● Stored data entries:
------------
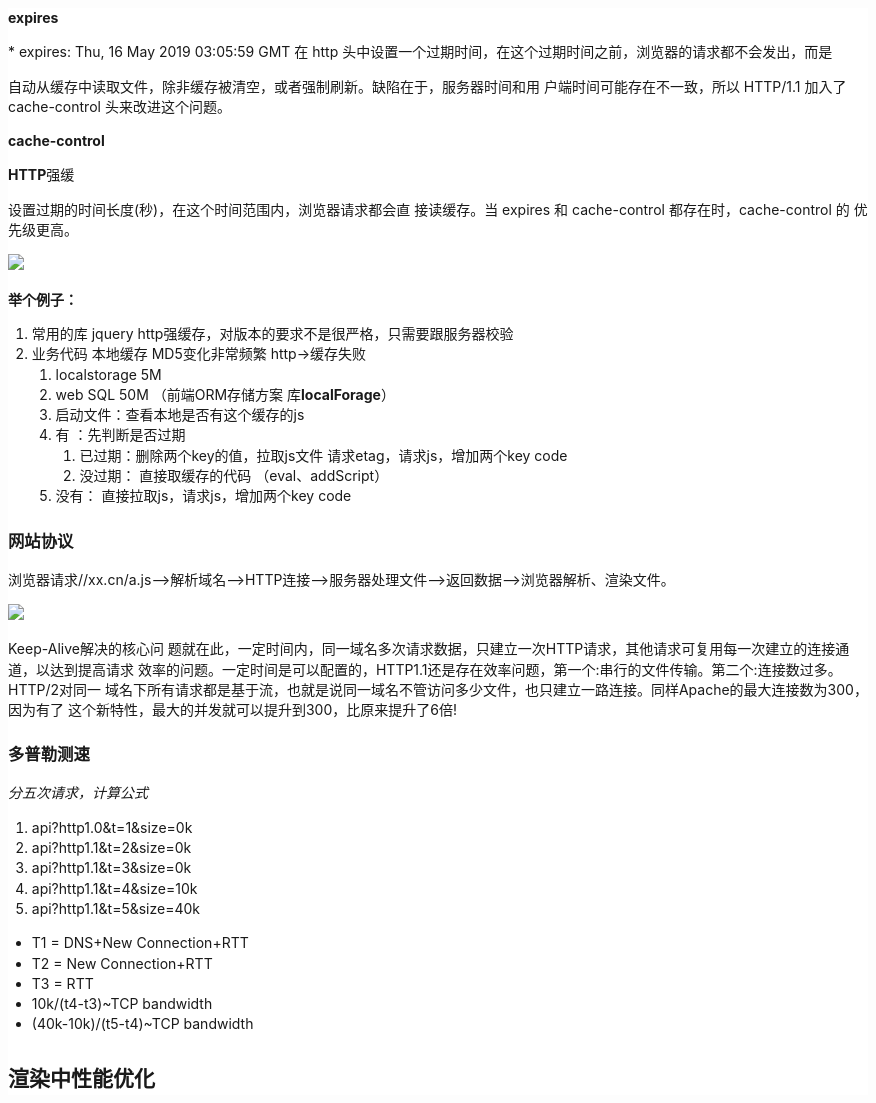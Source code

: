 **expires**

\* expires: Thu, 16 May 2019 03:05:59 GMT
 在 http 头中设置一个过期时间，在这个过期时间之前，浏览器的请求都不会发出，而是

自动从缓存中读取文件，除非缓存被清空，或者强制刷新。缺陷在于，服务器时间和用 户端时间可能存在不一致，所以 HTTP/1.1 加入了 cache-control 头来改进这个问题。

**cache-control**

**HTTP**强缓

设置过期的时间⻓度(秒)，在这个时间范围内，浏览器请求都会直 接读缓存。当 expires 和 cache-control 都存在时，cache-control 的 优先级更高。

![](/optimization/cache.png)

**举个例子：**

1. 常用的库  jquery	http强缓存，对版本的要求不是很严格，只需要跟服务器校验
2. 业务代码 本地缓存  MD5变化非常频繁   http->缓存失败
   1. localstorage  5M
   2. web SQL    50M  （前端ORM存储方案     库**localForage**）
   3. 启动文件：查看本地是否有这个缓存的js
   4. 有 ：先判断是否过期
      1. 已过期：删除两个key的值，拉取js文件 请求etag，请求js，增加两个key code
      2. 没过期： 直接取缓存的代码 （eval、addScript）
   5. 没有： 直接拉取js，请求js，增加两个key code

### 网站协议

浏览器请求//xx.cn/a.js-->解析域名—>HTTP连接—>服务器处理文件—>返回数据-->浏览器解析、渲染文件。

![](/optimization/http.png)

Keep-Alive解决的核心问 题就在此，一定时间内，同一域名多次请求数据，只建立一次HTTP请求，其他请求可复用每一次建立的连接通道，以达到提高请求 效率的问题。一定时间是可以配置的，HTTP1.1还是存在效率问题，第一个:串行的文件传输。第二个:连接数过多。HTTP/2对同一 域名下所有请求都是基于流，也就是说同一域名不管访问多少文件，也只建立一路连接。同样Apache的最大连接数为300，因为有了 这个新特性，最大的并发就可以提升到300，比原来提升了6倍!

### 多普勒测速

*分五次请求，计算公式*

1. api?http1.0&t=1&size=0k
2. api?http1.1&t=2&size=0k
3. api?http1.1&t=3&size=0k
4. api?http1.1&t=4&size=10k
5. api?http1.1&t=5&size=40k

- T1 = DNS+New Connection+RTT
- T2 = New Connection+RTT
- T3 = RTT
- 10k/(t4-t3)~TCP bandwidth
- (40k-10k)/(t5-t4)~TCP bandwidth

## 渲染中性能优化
------------
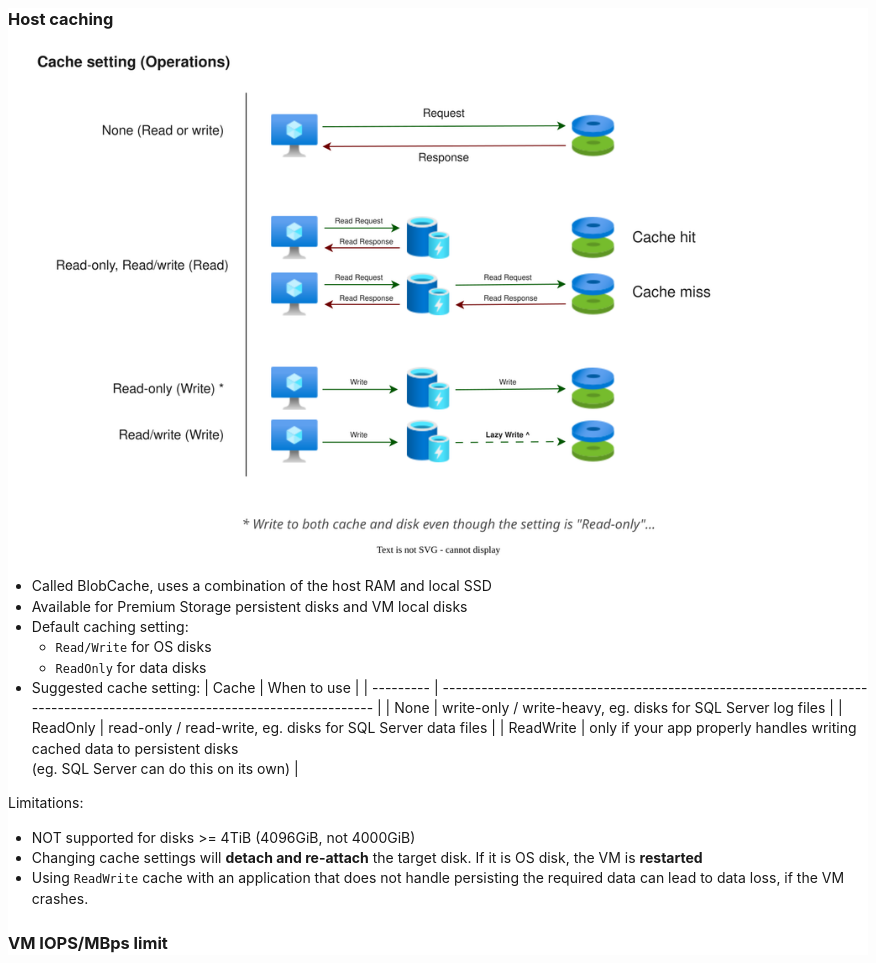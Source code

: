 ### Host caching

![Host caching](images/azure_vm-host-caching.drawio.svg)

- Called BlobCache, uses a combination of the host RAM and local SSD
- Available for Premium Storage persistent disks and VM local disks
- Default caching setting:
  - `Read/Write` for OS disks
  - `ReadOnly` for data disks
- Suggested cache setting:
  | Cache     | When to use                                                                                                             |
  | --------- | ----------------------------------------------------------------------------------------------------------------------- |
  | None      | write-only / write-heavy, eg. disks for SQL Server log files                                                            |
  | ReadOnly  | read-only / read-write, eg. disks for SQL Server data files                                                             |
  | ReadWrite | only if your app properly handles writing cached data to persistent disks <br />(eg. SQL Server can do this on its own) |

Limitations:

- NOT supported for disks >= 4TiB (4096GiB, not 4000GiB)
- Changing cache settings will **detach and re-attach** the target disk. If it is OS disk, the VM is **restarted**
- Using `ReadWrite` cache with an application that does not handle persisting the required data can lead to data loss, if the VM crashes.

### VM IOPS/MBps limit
------------
Scan the records for the string "ReadWrite" and show every line that contains it.

● Written solution:
  | ReadWrite | only if your app properly handles writing cached data to persistent disks <br />(eg. SQL Server can do this on its own) |
- Using `ReadWrite` cache with an application that does not handle persisting the required data can lead to data loss, if the VM crashes.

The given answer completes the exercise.